This section describes the kidneys and how they work, and then explores what can go wrong to cause kidney disease. Although many people develop kidney disease for no known reason, there are certain conditions (e.g., diabetes and high blood pressure) which increase the likelihood of kidney problems. It is particularly important that people with these conditions are aware of the symptoms of kidney disease, as this will help ensure early diagnosis and treatment.
Your kidneys are shaped like beans, and each is about the size of a fist. They are located near the middle of your back, one on either side of your spine, just below your rib cage. Each kidney is connected to your bladder by a thin tube called a ureter.What do the Kidneys do?
Healthy kidneys filter the blood to:
- Remove waste products (from metabolism of the food we eat and body cells).
- Remove excess fluid to balance fluid levels in the body
In addition to filtering the blood, the kidneys also:
- Help control blood pressure Produce hormones and chemicals which:
- Help production of red blood cells
- Maintain healthy bones
The Kidneys act like sieves, filtering the waste and excess fluid from the blood. Blood passes through the kidneys and is cleaned before returning to the heart.
- First blood enters the kidneys via the renal arteries.
- Then, inside the kidneys, millions of mini-filtering systems called nephrons sieve the blood.
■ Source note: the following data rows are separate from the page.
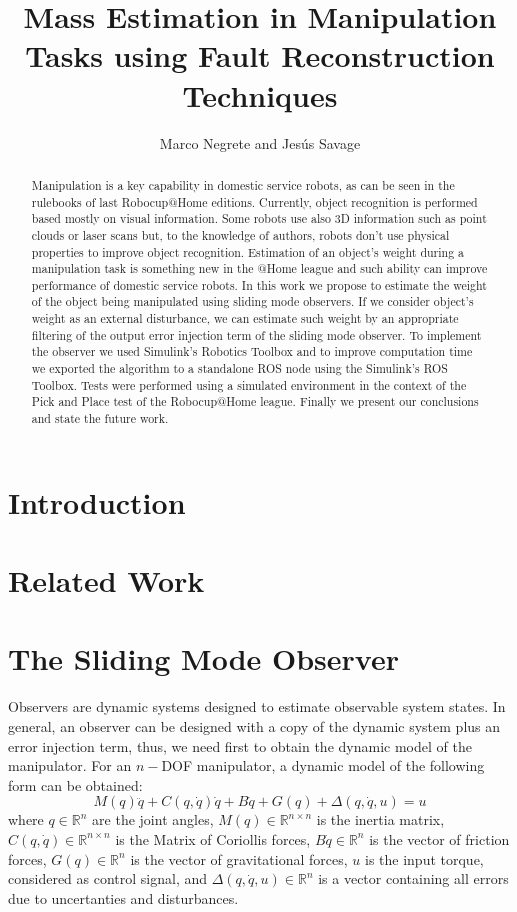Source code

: \documentclass[a4paper, 10pt]{article}
\title{Mass Estimation in Manipulation Tasks using Fault Reconstruction Techniques}
\author{Marco Negrete and Jesús Savage}
\begin{document}
\maketitle
\begin{abstract}
  Manipulation is a key capability in domestic service robots, as can be seen in the rulebooks of last Robocup@Home editions. Currently, object recognition is performed based mostly on visual information. Some robots use also 3D information such as point clouds or laser scans but, to the knowledge of authors, robots don't use physical properties to improve object recognition. Estimation of an object's weight during a manipulation task is something new in the @Home league and such ability can improve performance of domestic service robots. In this work we propose to estimate the weight of the object being manipulated using sliding mode observers. If we consider object's weight as an external disturbance, we can estimate such weight by an appropriate filtering of the output error injection term of the sliding mode observer. To implement the observer we used Simulink's Robotics Toolbox and to improve computation time we exported the algorithm to a standalone ROS node using the Simulink's ROS Toolbox. Tests were performed using a simulated environment in the context of the Pick and Place test of the Robocup@Home league. Finally we present our conclusions and state the future work. 
\end{abstract}

\section{Introduction}

\section{Related Work}

\section{The Sliding Mode Observer}
Observers are dynamic systems designed to estimate observable system states. In general, an observer can be designed with a copy of the dynamic system plus an error injection term, thus, we need first to obtain the dynamic model of the manipulator. For an $n-$DOF manipulator, a dynamic model of the following form can be obtained:
\begin{equation}
    M(q)\ddot{q} + C(q, \dot{q})\dot{q} + B\dot{q} + G(q) + \Delta(q,\dot{q}, u) = u
    \label{eq:lagrangian}
\end{equation}
where $q\in \mathbb{R}^n$ are the joint angles, $M(q)\in \mathbb{R}^{n\times n}$ is the inertia matrix, $C(q,\dot{q})\in \mathbb{R}^{n\times n}$ is the Matrix of Coriollis forces, $B\dot{q}\in \mathbb{R}^n$ is the vector of friction forces, $G(q)\in\mathbb{R}^n$ is the vector of gravitational forces, $u$ is the input torque, considered as control signal, and $\Delta(q,\dot{q},u)\in\mathbb{R}^n$ is a vector containing all errors due to uncertanties and disturbances.
\end{document}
- Certain substances the body needs are reabsorbed and the waste products and extra fluid that the body does not need are removed in the form of urine
- The clean blood returns to the body through the renal veins.
- The urine is carried from the kidneys to the bladder by tubes called ureters.
- The bladder stores the urine until it is full, when the urine passes out of the body via the urethra.
Each day, the kidneys process about 190 litres (335 pints) of blood through 145 miles (225km) of ‘tubes’ and millions of mini filtering systems called ‘nephrons’.
In addition to filtering the blood and balancing fluid levels in the body, the kidneys also produce different hormones and chemicals, which perform several key functions.
- Erythropoietin is a hormone which travels in the bloodstream from the kidneys to the bone marrow where it prompts the bone marrow to make red blood cells. Red blood cells carry the oxygen the body needs to function properly. Without healthy red blood cells, people develop anaemia, which can cause them to feel weak, cold, tired and short of breath. Click here for more information on anaemia.
- Control of blood pressure – when kidneys are diseased, blood pressure increases. Controlling high blood pressure is important - it can increase the risk of stroke, heart disease and further damage the kidneys.
- The kidneys maintain the correct balance between calcium and phosphate in the blood and the bones, and produce vitamin D. So when the kidneys fail, there can be problems with the bones.